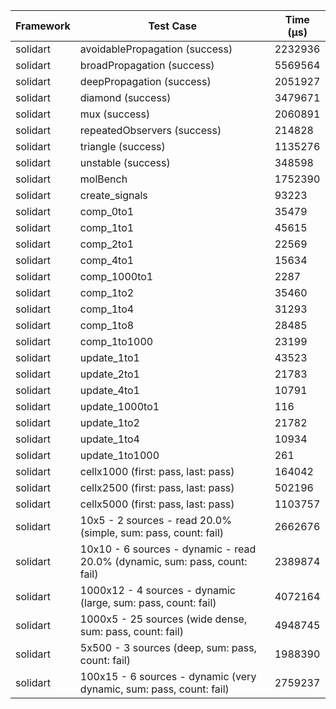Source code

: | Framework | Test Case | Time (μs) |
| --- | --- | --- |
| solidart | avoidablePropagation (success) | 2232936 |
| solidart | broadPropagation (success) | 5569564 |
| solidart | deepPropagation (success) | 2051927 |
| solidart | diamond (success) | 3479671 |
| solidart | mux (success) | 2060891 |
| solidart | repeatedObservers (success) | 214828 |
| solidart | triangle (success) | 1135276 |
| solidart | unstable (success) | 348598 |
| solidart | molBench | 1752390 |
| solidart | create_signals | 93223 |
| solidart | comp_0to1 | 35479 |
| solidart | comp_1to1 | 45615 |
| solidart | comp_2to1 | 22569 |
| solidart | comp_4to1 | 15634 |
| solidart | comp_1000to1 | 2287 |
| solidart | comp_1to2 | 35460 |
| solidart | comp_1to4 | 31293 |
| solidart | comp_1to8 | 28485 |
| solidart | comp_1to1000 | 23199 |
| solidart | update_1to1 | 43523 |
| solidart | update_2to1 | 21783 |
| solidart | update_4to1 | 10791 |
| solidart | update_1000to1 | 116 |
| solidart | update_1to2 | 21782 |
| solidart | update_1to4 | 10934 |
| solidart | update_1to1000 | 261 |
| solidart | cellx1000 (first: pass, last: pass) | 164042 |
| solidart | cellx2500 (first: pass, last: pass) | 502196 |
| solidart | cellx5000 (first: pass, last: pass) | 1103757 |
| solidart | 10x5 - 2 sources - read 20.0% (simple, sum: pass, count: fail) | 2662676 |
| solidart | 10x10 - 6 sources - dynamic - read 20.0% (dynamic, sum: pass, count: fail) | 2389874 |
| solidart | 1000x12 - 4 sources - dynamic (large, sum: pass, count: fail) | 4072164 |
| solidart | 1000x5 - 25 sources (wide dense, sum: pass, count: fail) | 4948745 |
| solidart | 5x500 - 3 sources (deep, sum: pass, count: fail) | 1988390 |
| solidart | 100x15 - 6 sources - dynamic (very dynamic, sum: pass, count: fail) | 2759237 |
=-=-=-=-=
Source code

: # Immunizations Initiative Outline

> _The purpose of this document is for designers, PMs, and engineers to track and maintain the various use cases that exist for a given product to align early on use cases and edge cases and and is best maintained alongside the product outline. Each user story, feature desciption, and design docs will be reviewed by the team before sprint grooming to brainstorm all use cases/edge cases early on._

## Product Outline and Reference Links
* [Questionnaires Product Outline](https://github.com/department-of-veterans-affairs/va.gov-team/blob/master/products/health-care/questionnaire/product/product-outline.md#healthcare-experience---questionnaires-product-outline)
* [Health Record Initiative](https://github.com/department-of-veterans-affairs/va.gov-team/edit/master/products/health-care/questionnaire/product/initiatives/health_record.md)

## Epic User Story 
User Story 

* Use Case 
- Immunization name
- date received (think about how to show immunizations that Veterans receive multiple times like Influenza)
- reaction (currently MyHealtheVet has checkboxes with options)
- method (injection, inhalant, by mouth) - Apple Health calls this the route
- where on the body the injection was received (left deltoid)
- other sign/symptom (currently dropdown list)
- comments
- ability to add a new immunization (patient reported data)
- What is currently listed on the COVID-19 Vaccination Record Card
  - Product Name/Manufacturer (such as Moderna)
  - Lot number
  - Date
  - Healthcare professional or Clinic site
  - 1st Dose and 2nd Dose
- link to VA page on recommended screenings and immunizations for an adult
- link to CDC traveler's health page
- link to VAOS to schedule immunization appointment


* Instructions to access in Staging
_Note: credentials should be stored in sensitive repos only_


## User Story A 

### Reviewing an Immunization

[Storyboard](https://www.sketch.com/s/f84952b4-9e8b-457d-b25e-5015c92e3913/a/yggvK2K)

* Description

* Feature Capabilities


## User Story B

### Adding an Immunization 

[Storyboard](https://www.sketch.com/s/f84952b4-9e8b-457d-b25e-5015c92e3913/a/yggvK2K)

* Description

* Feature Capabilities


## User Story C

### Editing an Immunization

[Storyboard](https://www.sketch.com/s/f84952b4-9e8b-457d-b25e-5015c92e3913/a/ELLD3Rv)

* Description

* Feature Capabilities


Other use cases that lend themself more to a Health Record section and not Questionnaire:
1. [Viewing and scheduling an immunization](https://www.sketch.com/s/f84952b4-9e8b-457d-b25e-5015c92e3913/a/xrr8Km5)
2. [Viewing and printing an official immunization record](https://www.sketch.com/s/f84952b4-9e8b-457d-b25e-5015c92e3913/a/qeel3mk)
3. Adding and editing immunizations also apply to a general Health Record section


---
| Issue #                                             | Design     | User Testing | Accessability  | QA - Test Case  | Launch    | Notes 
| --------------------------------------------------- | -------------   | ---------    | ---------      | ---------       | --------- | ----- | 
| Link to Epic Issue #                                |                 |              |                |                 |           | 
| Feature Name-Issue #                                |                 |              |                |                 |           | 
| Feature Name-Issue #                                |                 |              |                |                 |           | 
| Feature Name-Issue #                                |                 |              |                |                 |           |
=-=-=-=-=
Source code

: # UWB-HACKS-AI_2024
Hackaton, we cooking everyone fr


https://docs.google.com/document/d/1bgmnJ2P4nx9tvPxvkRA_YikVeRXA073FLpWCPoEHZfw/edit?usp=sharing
=-=-=-=-=
TASK STATEMENT
Gather up, from the records above, each line where the word "Test" appears.

RESPONSE TO THIS TASK
: | Framework | Test Case | Time (μs) |
| Issue #                                             | Design     | User Testing | Accessability  | QA - Test Case  | Launch    | Notes 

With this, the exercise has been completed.